Kohonen maps or Self-Organizing Maps (SOM) or Self-Organizing Characteristic Maps (SOFM) is a teacherless machine studying method used to create a low dimensional (normally two-dimensional) area to symbolize a multivariate information set whereas preserving the topological construction of the information. For instance, have a dataset of p variables measured in n observations – these could be represented as clusters of observations with the identical values of the variables. These clusters can then be represented as a two-dimensional map, with observations in shut clusters having extra comparable values than these in distant clusters. This will simplify visualization and evaluation of multivariate information.
Kohonen maps have been developed by Finnish mathematician Teuvo Kohonen within the Eighties.
A Kohonen map consists of a grid of neurons which might be related to neighboring neurons. Throughout coaching, enter information is offered to the community and every neuron calculates its similarity to the enter information. The neuron with the very best similarity turns into the winner and its weights are adjusted to raised match the enter information.
Over time, neighboring neurons additionally alter their weights to change into extra just like the successful neuron, leading to a topological ordering of neurons within the map. This self-organization course of permits complicated relationships between inputs to be represented in a decrease dimensional area by way of Kohonen maps. This functionality could be very invaluable for information visualization and clustering.
The purpose of the self-organizing map algorithm is to get totally different elements of the community to reply in the identical method to sure enter patterns. That is partly motivated by the way in which visible, auditory, and different data is processed in sure elements of the human mind.
Let’s have a look at how this algorithm works as utilized to mathematical calculations and the MQL5 code.
The event of the algorithm consists of 4 fundamental steps:
Step 1 is initialization of weights . Random values can be utilized. Different parameters resembling studying fee and variety of clusters are additionally initialized on this step.
A self-organizing map is a kind of synthetic neural community that, in contrast to different sorts of synthetic neural networks that be taught by error, resembling again propagation with gradient descent, Kohonen maps use aggressive studying.
In aggressive studying, neurons in a Kohonen map compete towards one another to change into the “winner”. To do that, the neuron have to be probably the most just like the enter information.
Within the coaching section, every enter information level is represented on the Kohonen map. The similarity between the enter information and the burden vector of every neuron is then calculated. The neuron whose vector is most just like the enter information is set because the winner or the “finest matching unit” (BMU).
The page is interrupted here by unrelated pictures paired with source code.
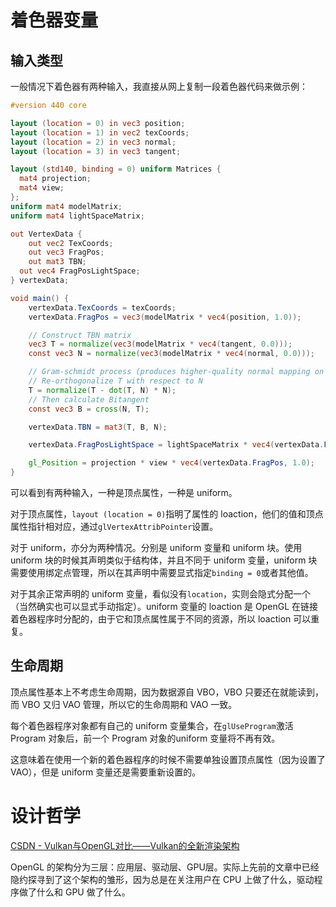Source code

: # 着色器变量

## 输入类型

一般情况下着色器有两种输入，我直接从网上复制一段着色器代码来做示例：

```glsl
#version 440 core

layout (location = 0) in vec3 position;
layout (location = 1) in vec2 texCoords;
layout (location = 2) in vec3 normal;
layout (location = 3) in vec3 tangent;

layout (std140, binding = 0) uniform Matrices {
  mat4 projection;
  mat4 view;
};
uniform mat4 modelMatrix;
uniform mat4 lightSpaceMatrix;

out VertexData {
    out vec2 TexCoords;
    out vec3 FragPos;
    out mat3 TBN;
  out vec4 FragPosLightSpace;
} vertexData;

void main() {
    vertexData.TexCoords = texCoords;
    vertexData.FragPos = vec3(modelMatrix * vec4(position, 1.0));

    // Construct TBN matrix
    vec3 T = normalize(vec3(modelMatrix * vec4(tangent, 0.0)));
    const vec3 N = normalize(vec3(modelMatrix * vec4(normal, 0.0)));

    // Gram-schmidt process (produces higher-quality normal mapping on large meshes)
    // Re-orthogonalize T with respect to N
    T = normalize(T - dot(T, N) * N);
    // Then calculate Bitangent
    const vec3 B = cross(N, T);

    vertexData.TBN = mat3(T, B, N);

    vertexData.FragPosLightSpace = lightSpaceMatrix * vec4(vertexData.FragPos, 1.0);

    gl_Position = projection * view * vec4(vertexData.FragPos, 1.0);
}
```

可以看到有两种输入，一种是顶点属性，一种是 uniform。

对于顶点属性，`layout (location = 0)`指明了属性的 loaction，他们的值和顶点属性指针相对应，通过`glVertexAttribPointer`设置。

对于 uniform，亦分为两种情况。分别是 uniform 变量和 uniform 块。使用 uniform 块的时候其声明类似于结构体，并且不同于 uniform 变量，uniform 块需要使用绑定点管理，所以在其声明中需要显式指定`binding = 0`或者其他值。

对于其余正常声明的 uniform 变量，看似没有`location`，实则会隐式分配一个（当然确实也可以显式手动指定）。uniform 变量的 loaction 是 OpenGL 在链接着色器程序时分配的，由于它和顶点属性属于不同的资源，所以 loaction 可以重复。

## 生命周期

顶点属性基本上不考虑生命周期，因为数据源自 VBO，VBO 只要还在就能读到，而 VBO 又归 VAO 管理，所以它的生命周期和 VAO 一致。

每个着色器程序对象都有自己的 uniform 变量集合，在`glUseProgram`激活 Program 对象后，前一个 Program 对象的uniform 变量将不再有效。

这意味着在使用一个新的着色器程序的时候不需要单独设置顶点属性（因为设置了 VAO），但是 uniform 变量还是需要重新设置的。

# 设计哲学

[CSDN - Vulkan与OpenGL对比——Vulkan的全新渲染架构](https://blog.csdn.net/u011686167/article/details/122914604)

OpenGL 的架构分为三层：应用层、驱动层、GPU层。实际上先前的文章中已经隐约探寻到了这个架构的雏形，因为总是在关注用户在 CPU 上做了什么，驱动程序做了什么和 GPU 做了什么。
The BMU is chosen primarily based on the smallest Euclidean distance between the enter information and the neuron’s weight vector. The successful neuron then updates its weight vector, making it extra just like the enter information. The burden replace formulation used is the Kohonen studying rule, which strikes the burden vector of the successful neuron and its neighboring neurons nearer to the enter information.
Advantages of Kohonen Playing cards
Kohonen maps have a number of benefits:
They will seize non-linear relationships between the enter information and the output map, that’s, they’ll deal with complicated patterns and information buildings.
They will discover patterns on unlabeled information. That’s, they can be utilized when the labeled information is inadequate or tough to acquire.
By decreasing the dimensionality of the enter information, the computational complexity of subsequent duties resembling regression and classification is lowered.
Topological relations between the enter information and the output map are preserved: shut neurons within the map correspond to comparable areas within the enter area, which might help in information exploration and visualization.
Proof against noise and outliers within the enter information if the noise is simply too massive.
Kohonen maps or self-organizing maps are an modern strategy to buying and selling that may assist merchants navigate the markets. Utilizing unsupervised studying, Kohonen maps can establish patterns and buildings in market information, permitting merchants to make knowledgeable selections. Kohonen maps can establish non-linear relationships in information and cluster information into acceptable teams. Nonetheless, when working with them, one ought to pay attention to potential drawbacks resembling sensitivity to initialization, lack of formal convergence standards, and many others. Basically, Kohonen Playing cards present wonderful leads to buying and selling the markets, I’ve used Matrix and Kohonen Playing cards in my New EA Falcon Rig EA, which you’ll be able to check out in your buying and selling now.